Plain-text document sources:
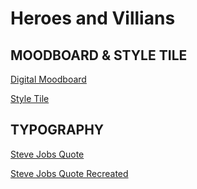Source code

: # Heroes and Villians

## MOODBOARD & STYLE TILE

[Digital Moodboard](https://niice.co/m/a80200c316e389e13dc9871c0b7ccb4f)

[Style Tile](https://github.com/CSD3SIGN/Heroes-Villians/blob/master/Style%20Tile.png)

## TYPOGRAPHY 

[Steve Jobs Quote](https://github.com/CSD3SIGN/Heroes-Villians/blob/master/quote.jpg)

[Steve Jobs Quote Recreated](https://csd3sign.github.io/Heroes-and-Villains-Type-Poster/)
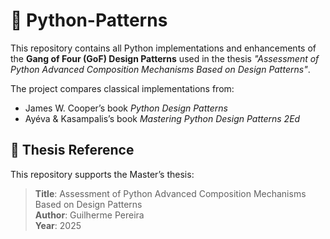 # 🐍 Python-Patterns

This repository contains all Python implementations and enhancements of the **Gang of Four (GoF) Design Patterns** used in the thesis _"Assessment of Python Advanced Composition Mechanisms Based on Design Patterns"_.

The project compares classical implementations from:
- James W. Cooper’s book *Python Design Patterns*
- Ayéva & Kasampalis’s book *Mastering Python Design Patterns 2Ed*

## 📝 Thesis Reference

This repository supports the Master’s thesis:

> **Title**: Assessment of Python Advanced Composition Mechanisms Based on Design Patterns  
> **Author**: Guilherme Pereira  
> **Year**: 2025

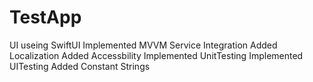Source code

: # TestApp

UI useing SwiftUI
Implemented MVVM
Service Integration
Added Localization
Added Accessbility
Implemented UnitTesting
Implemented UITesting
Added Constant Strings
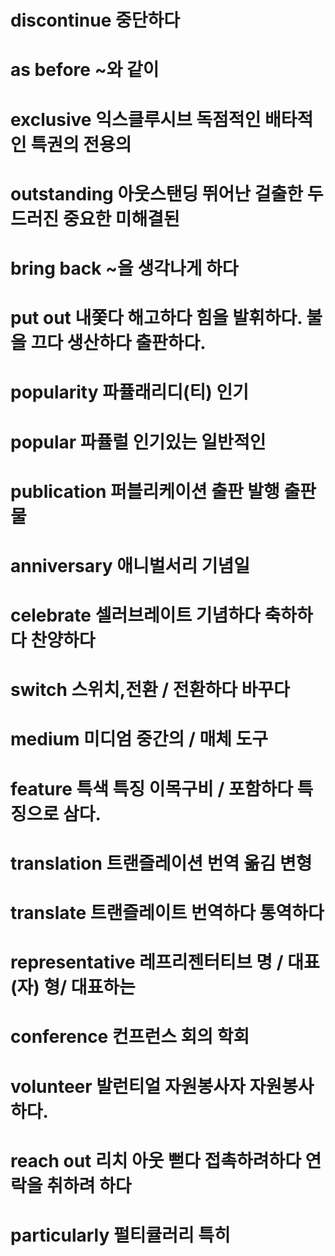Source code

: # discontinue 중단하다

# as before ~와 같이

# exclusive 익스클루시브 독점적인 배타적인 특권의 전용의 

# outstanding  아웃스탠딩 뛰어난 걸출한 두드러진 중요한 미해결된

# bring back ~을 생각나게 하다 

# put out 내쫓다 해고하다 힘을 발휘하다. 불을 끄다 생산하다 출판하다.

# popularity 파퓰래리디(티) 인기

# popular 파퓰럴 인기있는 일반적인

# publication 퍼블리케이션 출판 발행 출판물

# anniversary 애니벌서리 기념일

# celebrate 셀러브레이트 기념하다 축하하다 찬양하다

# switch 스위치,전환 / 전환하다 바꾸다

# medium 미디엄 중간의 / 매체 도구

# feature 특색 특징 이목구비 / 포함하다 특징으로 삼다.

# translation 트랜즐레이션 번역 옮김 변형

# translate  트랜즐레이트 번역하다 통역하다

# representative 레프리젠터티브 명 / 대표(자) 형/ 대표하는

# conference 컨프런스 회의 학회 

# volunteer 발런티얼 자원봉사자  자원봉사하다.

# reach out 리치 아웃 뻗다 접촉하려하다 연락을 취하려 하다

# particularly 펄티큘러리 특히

...

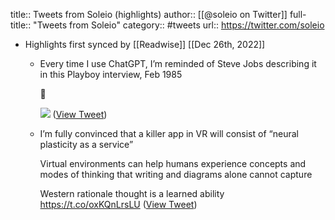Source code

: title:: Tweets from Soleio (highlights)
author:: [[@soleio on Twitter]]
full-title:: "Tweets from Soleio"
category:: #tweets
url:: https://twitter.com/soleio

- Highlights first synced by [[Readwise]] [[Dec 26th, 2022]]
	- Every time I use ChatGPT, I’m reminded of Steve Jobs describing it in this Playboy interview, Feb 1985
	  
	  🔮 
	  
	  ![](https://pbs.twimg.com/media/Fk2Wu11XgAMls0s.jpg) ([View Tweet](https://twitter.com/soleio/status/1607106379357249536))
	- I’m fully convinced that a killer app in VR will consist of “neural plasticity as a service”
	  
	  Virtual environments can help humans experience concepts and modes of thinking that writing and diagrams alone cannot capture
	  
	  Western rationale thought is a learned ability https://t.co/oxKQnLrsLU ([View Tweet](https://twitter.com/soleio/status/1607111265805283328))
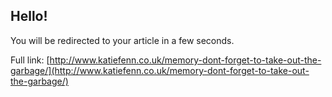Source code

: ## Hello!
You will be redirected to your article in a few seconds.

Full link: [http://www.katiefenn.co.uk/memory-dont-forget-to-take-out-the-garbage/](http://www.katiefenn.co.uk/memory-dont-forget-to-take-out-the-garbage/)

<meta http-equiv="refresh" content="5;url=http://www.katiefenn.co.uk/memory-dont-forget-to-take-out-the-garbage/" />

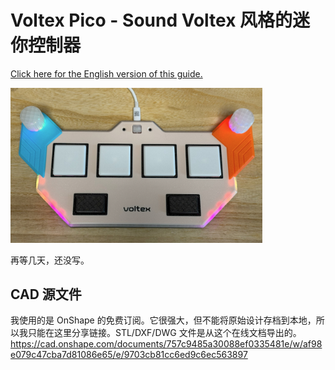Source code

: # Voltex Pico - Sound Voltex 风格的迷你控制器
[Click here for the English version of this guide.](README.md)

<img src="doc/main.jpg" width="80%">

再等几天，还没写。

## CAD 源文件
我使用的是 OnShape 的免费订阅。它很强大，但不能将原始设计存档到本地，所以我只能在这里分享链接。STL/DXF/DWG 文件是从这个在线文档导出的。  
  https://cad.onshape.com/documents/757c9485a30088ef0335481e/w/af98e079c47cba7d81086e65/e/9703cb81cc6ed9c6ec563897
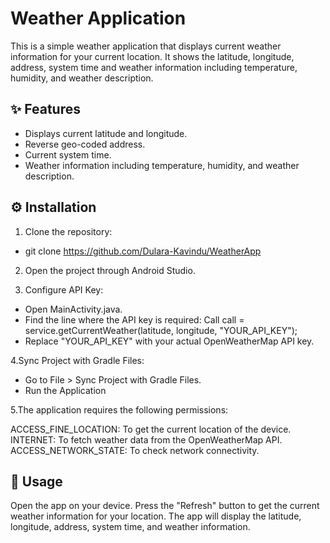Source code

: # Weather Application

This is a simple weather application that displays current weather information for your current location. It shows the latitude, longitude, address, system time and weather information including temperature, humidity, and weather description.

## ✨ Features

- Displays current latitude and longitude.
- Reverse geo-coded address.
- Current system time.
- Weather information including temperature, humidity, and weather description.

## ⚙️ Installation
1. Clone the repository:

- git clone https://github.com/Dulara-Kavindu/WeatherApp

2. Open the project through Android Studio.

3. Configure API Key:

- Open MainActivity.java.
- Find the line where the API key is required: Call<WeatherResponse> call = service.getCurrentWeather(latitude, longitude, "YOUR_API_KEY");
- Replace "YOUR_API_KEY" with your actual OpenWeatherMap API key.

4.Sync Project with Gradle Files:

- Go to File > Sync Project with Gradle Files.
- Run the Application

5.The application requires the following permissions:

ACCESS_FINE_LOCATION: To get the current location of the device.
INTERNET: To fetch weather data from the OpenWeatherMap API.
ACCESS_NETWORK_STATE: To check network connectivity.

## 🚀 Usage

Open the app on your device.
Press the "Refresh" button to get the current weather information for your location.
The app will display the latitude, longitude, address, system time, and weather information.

- **Exercise brief**
In the records above, how many lines contain the word "with"? Say only the number.

- **Problem solution**
3